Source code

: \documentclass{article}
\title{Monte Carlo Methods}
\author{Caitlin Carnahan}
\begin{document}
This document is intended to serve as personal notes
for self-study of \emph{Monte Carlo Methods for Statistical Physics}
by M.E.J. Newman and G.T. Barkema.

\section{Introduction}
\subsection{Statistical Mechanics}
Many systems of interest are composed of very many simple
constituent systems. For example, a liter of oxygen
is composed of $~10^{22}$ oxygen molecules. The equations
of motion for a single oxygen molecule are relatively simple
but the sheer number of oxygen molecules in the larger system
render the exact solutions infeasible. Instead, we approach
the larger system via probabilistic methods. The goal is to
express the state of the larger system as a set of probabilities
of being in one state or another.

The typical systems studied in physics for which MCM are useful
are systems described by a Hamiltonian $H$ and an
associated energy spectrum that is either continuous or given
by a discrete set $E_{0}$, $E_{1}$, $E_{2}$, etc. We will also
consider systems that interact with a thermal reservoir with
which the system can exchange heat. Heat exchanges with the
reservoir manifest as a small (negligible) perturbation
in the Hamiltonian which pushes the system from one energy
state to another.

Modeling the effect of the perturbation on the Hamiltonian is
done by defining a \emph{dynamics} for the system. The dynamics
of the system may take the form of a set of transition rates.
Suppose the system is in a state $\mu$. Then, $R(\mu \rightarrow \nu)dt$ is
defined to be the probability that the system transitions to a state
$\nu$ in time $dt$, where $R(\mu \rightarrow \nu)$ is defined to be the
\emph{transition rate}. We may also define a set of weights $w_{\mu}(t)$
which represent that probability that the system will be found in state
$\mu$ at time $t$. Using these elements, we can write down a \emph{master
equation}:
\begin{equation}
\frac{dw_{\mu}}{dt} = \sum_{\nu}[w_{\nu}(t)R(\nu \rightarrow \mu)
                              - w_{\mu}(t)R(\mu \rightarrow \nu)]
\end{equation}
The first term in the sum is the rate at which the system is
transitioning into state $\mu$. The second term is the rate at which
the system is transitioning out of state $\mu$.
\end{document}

= = = = = = =

§ **What you are asked to do**
Print the entries again so that each one matches exactly.

§ **Solution**
Source code

: \documentclass{article}
\title{Monte Carlo Methods}
\author{Caitlin Carnahan}
\begin{document}
This document is intended to serve as personal notes
for self-study of \emph{Monte Carlo Methods for Statistical Physics}
by M.E.J. Newman and G.T. Barkema.

\section{Introduction}
\subsection{Statistical Mechanics}
Many systems of interest are composed of very many simple
constituent systems. For example, a liter of oxygen
is composed of $~10^{22}$ oxygen molecules. The equations
of motion for a single oxygen molecule are relatively simple
but the sheer number of oxygen molecules in the larger system
render the exact solutions infeasible. Instead, we approach
the larger system via probabilistic methods. The goal is to
express the state of the larger system as a set of probabilities
of being in one state or another.

The typical systems studied in physics for which MCM are useful
are systems described by a Hamiltonian $H$ and an
associated energy spectrum that is either continuous or given
by a discrete set $E_{0}$, $E_{1}$, $E_{2}$, etc. We will also
consider systems that interact with a thermal reservoir with
which the system can exchange heat. Heat exchanges with the
reservoir manifest as a small (negligible) perturbation
in the Hamiltonian which pushes the system from one energy
state to another.

Modeling the effect of the perturbation on the Hamiltonian is
done by defining a \emph{dynamics} for the system. The dynamics
of the system may take the form of a set of transition rates.
Suppose the system is in a state $\mu$. Then, $R(\mu \rightarrow \nu)dt$ is
defined to be the probability that the system transitions to a state
$\nu$ in time $dt$, where $R(\mu \rightarrow \nu)$ is defined to be the
\emph{transition rate}. We may also define a set of weights $w_{\mu}(t)$
which represent that probability that the system will be found in state
$\mu$ at time $t$. Using these elements, we can write down a \emph{master
equation}:
\begin{equation}
\frac{dw_{\mu}}{dt} = \sum_{\nu}[w_{\nu}(t)R(\nu \rightarrow \mu)
                              - w_{\mu}(t)R(\mu \rightarrow \nu)]
\end{equation}
The first term in the sum is the rate at which the system is
transitioning into state $\mu$. The second term is the rate at which
the system is transitioning out of state $\mu$.
\end{document}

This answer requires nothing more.